Skip to content
Who's in the Video
Porochista Khakpour was born in Tehran in 1978 and raised in the Greater Los Angeles area (South Pasadena, to be exact). Her first language was Farsi, her second (and luckily[…]
Sign up for the Smarter Faster newsletter
A weekly newsletter featuring the biggest ideas from the smartest people

Don’t cut your fingernails at night.

Question: What kinds of curses do you remember from your childhood?

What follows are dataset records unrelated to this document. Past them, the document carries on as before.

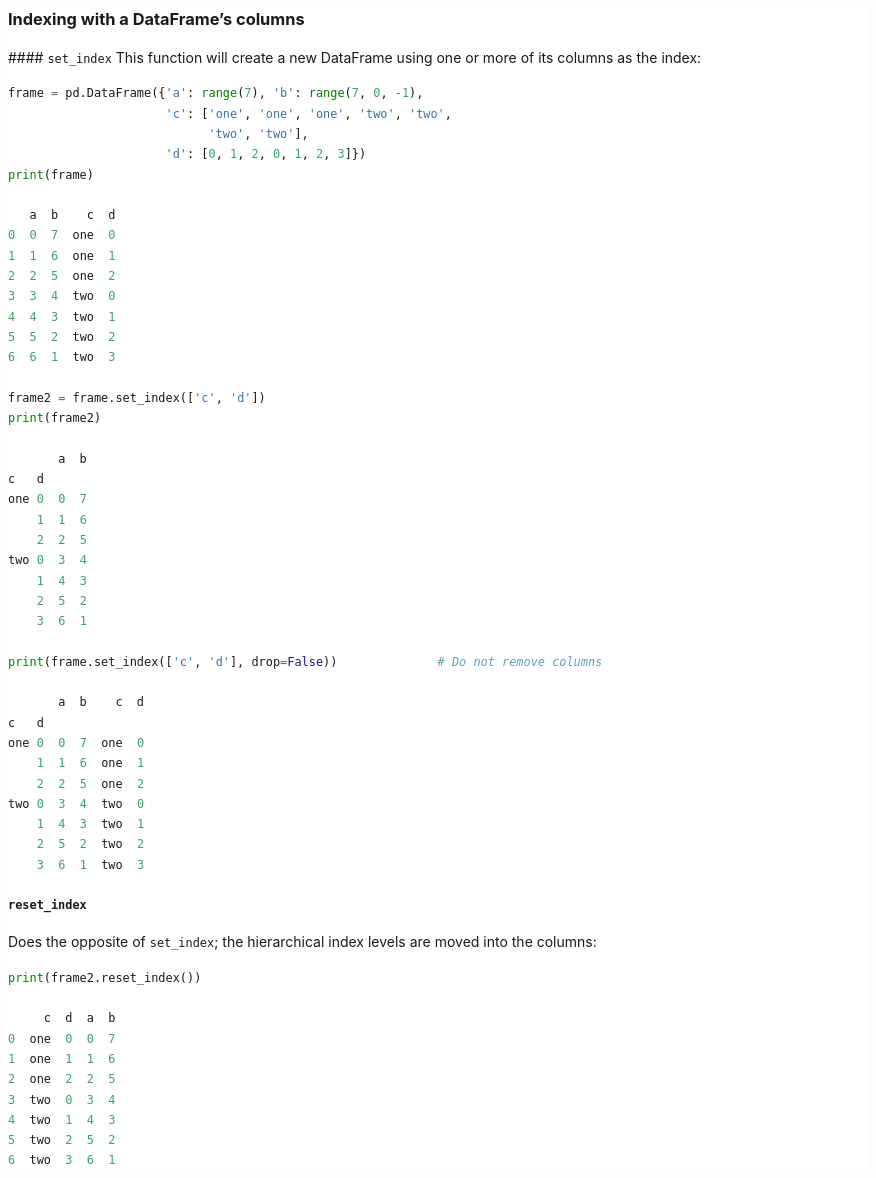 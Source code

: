 ### Indexing with a DataFrame’s columns
#### `set_index`
This function will create a new DataFrame using one or more of its columns as the index:
```python
frame = pd.DataFrame({'a': range(7), 'b': range(7, 0, -1),
                      'c': ['one', 'one', 'one', 'two', 'two',
                            'two', 'two'],
                      'd': [0, 1, 2, 0, 1, 2, 3]})
print(frame)

   a  b    c  d
0  0  7  one  0
1  1  6  one  1
2  2  5  one  2
3  3  4  two  0
4  4  3  two  1
5  5  2  two  2
6  6  1  two  3

frame2 = frame.set_index(['c', 'd'])
print(frame2)

       a  b
c   d
one 0  0  7
    1  1  6
    2  2  5
two 0  3  4
    1  4  3
    2  5  2
    3  6  1

print(frame.set_index(['c', 'd'], drop=False))              # Do not remove columns

       a  b    c  d
c   d
one 0  0  7  one  0
    1  1  6  one  1
    2  2  5  one  2
two 0  3  4  two  0
    1  4  3  two  1
    2  5  2  two  2
    3  6  1  two  3
```
#### `reset_index`
Does the opposite of `set_index`; the hierarchical index levels are moved into the columns:
```python
print(frame2.reset_index())

     c  d  a  b
0  one  0  0  7
1  one  1  1  6
2  one  2  2  5
3  two  0  3  4
4  two  1  4  3
5  two  2  5  2
6  two  3  6  1
```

Khakpour:    There are small things I can think of straight off the bat.  But for instance I remember growing up and my mother always saying, “Never cut your fingernails after dark.”  And to this day I probably have never cut my fingernails after dark.  And I thought about it and I researched this a little bit.  It doesn’t appear in my novel, but I was interested in why on earth do a lot of Iranians think that you can’t cut your fingernails after dark.  And the origin, I believe, of this superstition is it was in the Arab pre-electricity.  People would actually get hurt, you know, utilizing scissors and cutting their fingernails, or toe nails, or whatever in the dark.  Or with kerosene lamps or whatever they used.  I don’t know.  But it seemed to me that that was the reason.  But I love that.  I love that sort of folklore.  But there’s tons of stuff like that.  I grew up as a child completely neurotic because of all these things my parents would tell me – these ancient cultural voodoo that was always sort of present in our household.  And it made me very, very stressed out as a child.  How do you merge that with sort of modern living and trying to assimilate to this new world that you’re in?  It was very difficult for me.  You know I was very cognizant of learning English in the U.S.   And I was . . .  It was very harrowing for me because I was always trying to fit in and do it fast before anyone could notice a difference.  But you know the minute some kids would meet my parents . . .  You know the minute they entered the picture it seemed like they would just unravel my whole . . . my whole guise.  So I was always a little bit at odds with them.  I think that is definitely explored ad nauseum in the book.